Tuesday 4 May 2010

Confession

I let my conscience be my guide!
It’s guided me
Into this wibble wobble numbness
Cotton wool straitjacket where I can’t really feel You.

My conscience pats me on the head:
“There, there!” to my complacency.

Cheap grace. Glowing report. Box ticked. Job done.
Or
Self-loathe. Withdraw. Deep shame. Memory still raw.

Shepherd Love, You lie down quietly in the gap
With Your whole self, not just Your crook.
You lie in the gap where the wolf comes in
And save me through soul-boggling love I just can’t take in.

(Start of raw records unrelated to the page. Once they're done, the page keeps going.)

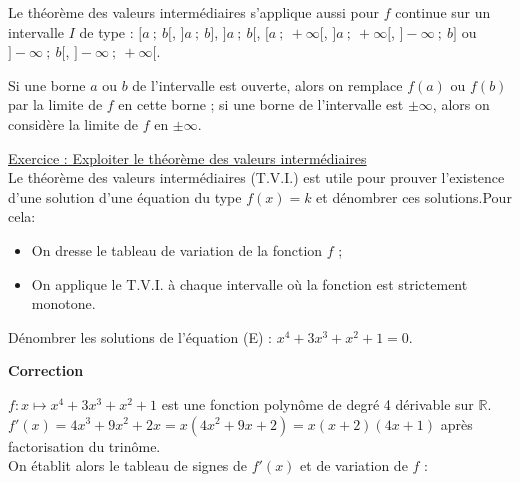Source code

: \documentclass{cornouaille}
\begin{document}
\begin{remarque}
  Le théorème des valeurs intermédiaires s'applique aussi pour $f$
  continue sur un intervalle $I$ de type : $[a~;~b[$, $]a~;~b]$,
  $]a~;~b[$, $[a~;~+\infty[$, $]a~;~+\infty[$,
  $]-\infty~;~b]$ ou $]-\infty~;~b[$, $]-\infty\ ;\ +\infty[$.

  Si une borne $a$ ou $b$ de l'intervalle est ouverte, alors on
  remplace $f(a)$ ou $f(b)$ par la limite de $f$ en cette borne ; si
  une borne de l'intervalle est $\pm\infty$, alors on considère la
  limite de $f$ en $\pm\infty$.
\end{remarque}


\underline{Exercice : Exploiter le théorème des valeurs intermédiaires}\\


Le théorème des valeurs intermédiaires (T.V.I.) est utile pour prouver l'existence d'une \mbox{solution} d'une équation du type $f(x)=k$ et dénombrer ces solutions.Pour cela:
\begin{itemize}
\item On dresse le tableau de variation de la fonction $f$ ;
\item On applique le T.V.I. à chaque intervalle où la fonction est strictement monotone.
\end{itemize}

  

Dénombrer les solutions de l'équation (E) : $x^4+3x^3+x^2+1=0$.

  

\textbf{Correction}


$f:x\mapsto x^4+3x^3+x^2+1$ est une fonction polynôme de degré 4 dérivable sur $\mathbb{R}$.\\
$f'(x)=4x^3+9x^2+2x=x(4x^2+9x+2)=x(x+2)(4x+1)$ après factorisation du trinôme.\\
On établit alors le tableau de signes de $f'(x)$ et de variation de $f$ :
\begin{center}\newcommand{\valeur}{$\simeq1,02$}
 \end{center}
\end{document}
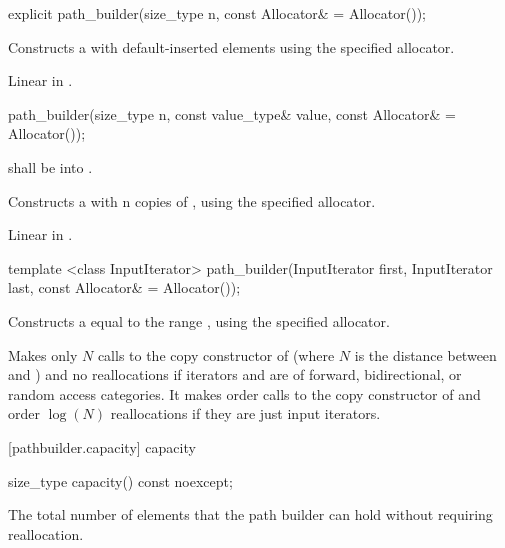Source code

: \begin{itemdecl}
explicit path_builder(size_type n, const Allocator& = Allocator());
\end{itemdecl}
\begin{itemdescr}
\pnum
\effects
Constructs a  with  default-inserted elements using the specified allocator.

\pnum
\complexity
Linear in .
\end{itemdescr}

\begin{itemdecl}
path_builder(size_type n, const value_type& value,
  const Allocator& = Allocator());
\end{itemdecl}
\begin{itemdescr}
\pnum
\requires
{} shall be  into .

\pnum
\effects
Constructs a  with n copies of , using the specified allocator.

\pnum
\complexity
Linear in .
\end{itemdescr}

\begin{itemdecl}
template <class InputIterator>
path_builder(InputIterator first, InputIterator last,
  const Allocator& = Allocator());
\end{itemdecl}
\begin{itemdescr}
\pnum
\effects
Constructs a  equal to the range , using the specified allocator.

\pnum
\complexity
Makes only $N$ calls to the copy constructor of  (where $N$
is the distance between
and
)
and no reallocations if iterators  and  are of forward, bidirectional, or random access categories.
It makes order
calls to the copy constructor of
and order
$\log(N)$
reallocations if they are just input iterators.

\end{itemdescr}

 [pathbuilder.capacity] { capacity}

\begin{itemdecl}
size_type capacity() const noexcept;
\end{itemdecl}
\begin{itemdescr}
\pnum
\returns
The total number of elements that the path builder can hold without requiring reallocation.
\end{itemdescr}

You’re not just okay with forgiving me,
You’re bursting to hug me back in Your arms!
You’re aching to gather me right close to Your heart,
When I won’t meet Your eyes, trying to keep us apart!

Lord, I think I’m something else!
I’ve made myself this little badge:
“The greatest sinner!” “The biggest loser!”
I have dangerous tickets on myself.

Turn. Turn. Turn.
Lord, message received,
Grace overwhelming.
I pour it all out. All I can. Barely stop for a breather
Till the tears sting.
Turn.
I turn and see not accusing, knowing eyes,
But You, running to meet me, arms open wide.